Aucune enquête pénale ne sera ouverte pour établir des responsabilités dans les multiples accusations d'agressions sexuelles visant depuis l'été 2024 l'abbé Pierre: le prêtre est décédé en 2007 et la non-dénonciation des faits est couverte par la prescription.
La Conférence des évêques de France (CEF), qui avait annoncé sur RMC le 17 janvier avoir effectué un signalement auprès du parquet de Paris, a dit "regrette (sa)décision", "tout en la comprenant", a-t-elle déclaré à l'AFP. La demande d'ouverture d'enquête par l'Eglise s'inscrivait dans un contexte, en janvier, de neuf nouvelles accusations visant le prêtre, dont un viol sur un petit garçon.
"La République française se déclare incompétente"
Une conclusion "lâche" et révélatrice d'"un constat d'échec" dénonce ce mercredi auprès de RMC François Devaux, victime d'abus sexuels par un prêtre et fondateur de l'association La parole libérée. "Finalement, la République française se déclare incompétente. Le crime va perdurer tant que l'institution ne va pas se réformer. Les victimes doivent comprendre qu'il n'y a pas grand chose à attendre des institutions de la République pour la prise en considération des violences qu'ils ont subies. C'est assez douloureux."
Arnaud Gallais, cofondateur de l'association Mouv'Enfants qui lutte contre les violences faites aux mineurs, a réagi sur Franceinfo, demandant au ministère de l'Intérieur un allongement des délais de prescription en matière de non-dénonciation: "C'est scandaleux, c'est le fameux 'Grâce à Dieu, les faits sont prescrits", lance-t-il.

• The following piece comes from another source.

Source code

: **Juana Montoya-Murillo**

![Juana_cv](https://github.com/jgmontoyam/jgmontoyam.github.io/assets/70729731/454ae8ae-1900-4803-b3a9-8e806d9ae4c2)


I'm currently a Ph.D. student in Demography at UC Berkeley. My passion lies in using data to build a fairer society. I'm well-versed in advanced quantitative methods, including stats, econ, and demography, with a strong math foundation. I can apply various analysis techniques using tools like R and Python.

Il a également pointé sur le service public la responsabilité de la Conférence des évêques de France et d'Emmaüs car "ils ont tout fait pour orchestrer ce silence au niveau des victimes et maintenant ils viennent dire que quelque chose n'est pas normal".
La position de l'Eglise critiquée
Outre la déception, des victimes s'étaient aussi agacées de la demande de l'Eglise, à l'instar d'Arnaud Gallais. Ce dernier avait exprimé, auprès de RMC en janvier, son amertume face au signalement de la Conférence des Évêques de France: "Comme par hasard, tout le monde s'agite, il faut absolument faire son signalement, montrer que l'Église a changé. Ça sent l'opération de com' complètement réchauffée", avait-il déploré.
Rachel, qui affirme avoir été agressée sexuellement par le prêtre à l'âge de 8 ans, exprimait le même avis en janvier dernier: "Je trouve que la démarche en elle-même est très bien sauf qu'à mon sens, elle est un peu tardive. Ce temps perdu fait qu'il y a eu d'autres victimes", disait-elle.
Pour la ministre de l’Égalité entre les femmes et les hommes Aurore Bergé, "le sinistre 'cas Abbé Pierre' démontre une nouvelle fois combien la prescription empêche les enfants devenus adultes" d'avoir droit à "l'accès à la justice".